§ Material provided:
◇ ◇ ◇ ◇

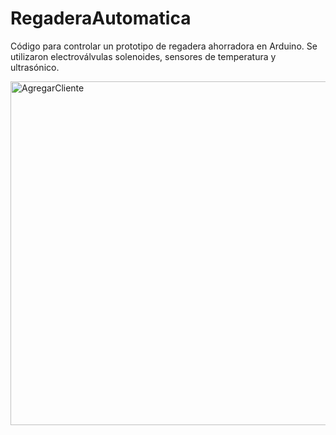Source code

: # RegaderaAutomatica
Código para controlar un prototipo de regadera ahorradora en Arduino.
Se utilizaron electroválvulas solenoides, sensores de temperatura y ultrasónico.

<img width="550" alt="AgregarCliente" src="https://user-images.githubusercontent.com/109093534/198198426-c7982c01-9d15-4daf-99fa-96aeb69137fc.png">

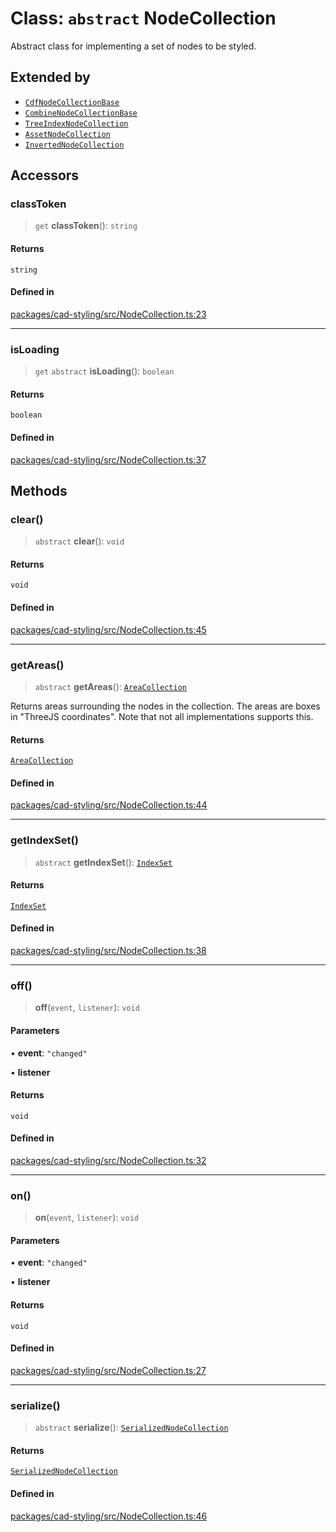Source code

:# Class: `abstract` NodeCollection

Abstract class for implementing a set of nodes to be styled.

## Extended by

- [`CdfNodeCollectionBase`](CdfNodeCollectionBase.md)
- [`CombineNodeCollectionBase`](CombineNodeCollectionBase.md)
- [`TreeIndexNodeCollection`](TreeIndexNodeCollection.md)
- [`AssetNodeCollection`](AssetNodeCollection.md)
- [`InvertedNodeCollection`](InvertedNodeCollection.md)

## Accessors

### classToken

> `get` **classToken**(): `string`

#### Returns

`string`

#### Defined in

[packages/cad-styling/src/NodeCollection.ts:23](https://github.com/cognitedata/reveal/blob/3aaed3491dba3f4ba9ecd87f495d35383cc73a1d/viewer/packages/cad-styling/src/NodeCollection.ts#L23)

***

### isLoading

> `get` `abstract` **isLoading**(): `boolean`

#### Returns

`boolean`

#### Defined in

[packages/cad-styling/src/NodeCollection.ts:37](https://github.com/cognitedata/reveal/blob/3aaed3491dba3f4ba9ecd87f495d35383cc73a1d/viewer/packages/cad-styling/src/NodeCollection.ts#L37)

## Methods

### clear()

> `abstract` **clear**(): `void`

#### Returns

`void`

#### Defined in

[packages/cad-styling/src/NodeCollection.ts:45](https://github.com/cognitedata/reveal/blob/3aaed3491dba3f4ba9ecd87f495d35383cc73a1d/viewer/packages/cad-styling/src/NodeCollection.ts#L45)

***

### getAreas()

> `abstract` **getAreas**(): [`AreaCollection`](../interfaces/AreaCollection.md)

Returns areas surrounding the nodes in the collection. The areas
are boxes in "ThreeJS coordinates". Note that not all
implementations supports this.

#### Returns

[`AreaCollection`](../interfaces/AreaCollection.md)

#### Defined in

[packages/cad-styling/src/NodeCollection.ts:44](https://github.com/cognitedata/reveal/blob/3aaed3491dba3f4ba9ecd87f495d35383cc73a1d/viewer/packages/cad-styling/src/NodeCollection.ts#L44)

***

### getIndexSet()

> `abstract` **getIndexSet**(): [`IndexSet`](IndexSet.md)

#### Returns

[`IndexSet`](IndexSet.md)

#### Defined in

[packages/cad-styling/src/NodeCollection.ts:38](https://github.com/cognitedata/reveal/blob/3aaed3491dba3f4ba9ecd87f495d35383cc73a1d/viewer/packages/cad-styling/src/NodeCollection.ts#L38)

***

### off()

> **off**(`event`, `listener`): `void`

#### Parameters

• **event**: `"changed"`

• **listener**

#### Returns

`void`

#### Defined in

[packages/cad-styling/src/NodeCollection.ts:32](https://github.com/cognitedata/reveal/blob/3aaed3491dba3f4ba9ecd87f495d35383cc73a1d/viewer/packages/cad-styling/src/NodeCollection.ts#L32)

***

### on()

> **on**(`event`, `listener`): `void`

#### Parameters

• **event**: `"changed"`

• **listener**

#### Returns

`void`

#### Defined in

[packages/cad-styling/src/NodeCollection.ts:27](https://github.com/cognitedata/reveal/blob/3aaed3491dba3f4ba9ecd87f495d35383cc73a1d/viewer/packages/cad-styling/src/NodeCollection.ts#L27)

***

### serialize()

> `abstract` **serialize**(): [`SerializedNodeCollection`](../type-aliases/SerializedNodeCollection.md)

#### Returns

[`SerializedNodeCollection`](../type-aliases/SerializedNodeCollection.md)

#### Defined in

[packages/cad-styling/src/NodeCollection.ts:46](https://github.com/cognitedata/reveal/blob/3aaed3491dba3f4ba9ecd87f495d35383cc73a1d/viewer/packages/cad-styling/src/NodeCollection.ts#L46)
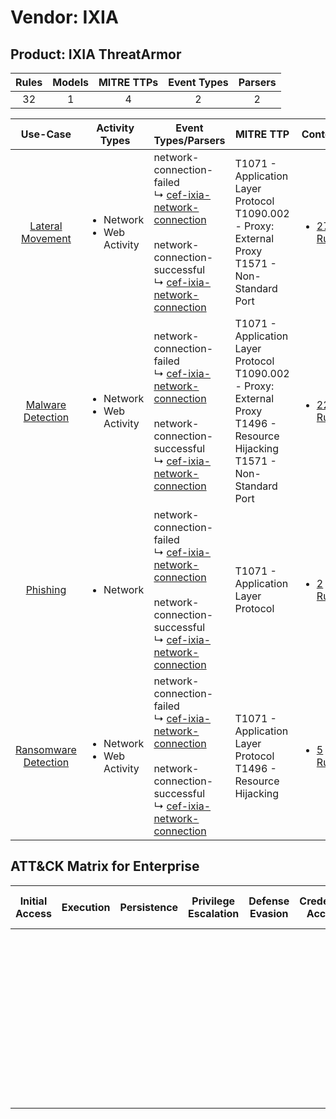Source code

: Vendor: IXIA
============
Product: IXIA ThreatArmor
-------------------------
| Rules | Models | MITRE TTPs | Event Types | Parsers |
|:-----:|:------:|:----------:|:-----------:|:-------:|
|  32   |   1    |     4      |      2      |    2    |

|                               Use-Case                               | Activity Types                                 | Event Types/Parsers                                                                                                                                                                                                                                      | MITRE TTP                                                                                                                              | Content                                                                                     |
|:--------------------------------------------------------------------:| ---------------------------------------------- | -------------------------------------------------------------------------------------------------------------------------------------------------------------------------------------------------------------------------------------------------------- | -------------------------------------------------------------------------------------------------------------------------------------- | ------------------------------------------------------------------------------------------- |
|     [Lateral Movement](../../../UseCases/uc_lateral_movement.md)     | <ul><li>Network</li><li>Web Activity</li></ul> |  network-connection-failed<br> ↳ [cef-ixia-network-connection](Parsers/parserContent_cef-ixia-network-connection.md)<br><br> network-connection-successful<br> ↳ [cef-ixia-network-connection](Parsers/parserContent_cef-ixia-network-connection.md)<br> | T1071 - Application Layer Protocol<br>T1090.002 - Proxy: External Proxy<br>T1571 - Non-Standard Port<br>                               | [<ul><li>27 Rules</li></ul>](Rules_Models/r_m_ixia_ixia_threatarmor_Lateral_Movement.md)    |
|    [Malware Detection](../../../UseCases/uc_malware_detection.md)    | <ul><li>Network</li><li>Web Activity</li></ul> |  network-connection-failed<br> ↳ [cef-ixia-network-connection](Parsers/parserContent_cef-ixia-network-connection.md)<br><br> network-connection-successful<br> ↳ [cef-ixia-network-connection](Parsers/parserContent_cef-ixia-network-connection.md)<br> | T1071 - Application Layer Protocol<br>T1090.002 - Proxy: External Proxy<br>T1496 - Resource Hijacking<br>T1571 - Non-Standard Port<br> | [<ul><li>22 Rules</li></ul>](Rules_Models/r_m_ixia_ixia_threatarmor_Malware_Detection.md)   |
|             [Phishing](../../../UseCases/uc_phishing.md)             | <ul><li>Network</li></ul>                      |  network-connection-failed<br> ↳ [cef-ixia-network-connection](Parsers/parserContent_cef-ixia-network-connection.md)<br><br> network-connection-successful<br> ↳ [cef-ixia-network-connection](Parsers/parserContent_cef-ixia-network-connection.md)<br> | T1071 - Application Layer Protocol<br>                                                                                                 | [<ul><li>2 Rules</li></ul>](Rules_Models/r_m_ixia_ixia_threatarmor_Phishing.md)             |
| [Ransomware Detection](../../../UseCases/uc_ransomware_detection.md) | <ul><li>Network</li><li>Web Activity</li></ul> |  network-connection-failed<br> ↳ [cef-ixia-network-connection](Parsers/parserContent_cef-ixia-network-connection.md)<br><br> network-connection-successful<br> ↳ [cef-ixia-network-connection](Parsers/parserContent_cef-ixia-network-connection.md)<br> | T1071 - Application Layer Protocol<br>T1496 - Resource Hijacking<br>                                                                   | [<ul><li>5 Rules</li></ul>](Rules_Models/r_m_ixia_ixia_threatarmor_Ransomware_Detection.md) |

ATT&CK Matrix for Enterprise
----------------------------
| Initial Access | Execution | Persistence | Privilege Escalation | Defense Evasion | Credential Access | Discovery | Lateral Movement | Collection | Command and Control                                                                                                                                                                                                                                                                           | Exfiltration | Impact                                                                  |
| -------------- | --------- | ----------- | -------------------- | --------------- | ----------------- | --------- | ---------------- | ---------- | --------------------------------------------------------------------------------------------------------------------------------------------------------------------------------------------------------------------------------------------------------------------------------------------- | ------------ | ----------------------------------------------------------------------- |
|                |           |             |                      |                 |                   |           |                  |            | [Non-Standard Port](https://attack.mitre.org/techniques/T1571)<br><br>[Proxy: External Proxy](https://attack.mitre.org/techniques/T1090/002)<br><br>[Application Layer Protocol](https://attack.mitre.org/techniques/T1071)<br><br>[Proxy](https://attack.mitre.org/techniques/T1090)<br><br> |              | [Resource Hijacking](https://attack.mitre.org/techniques/T1496)<br><br> |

◇ ◇ ◇ ◇

§ Exercise:
Say how many lines in the entries above contain the string "SerializedNodeCollection", offering no other words.

§ Task answer:
2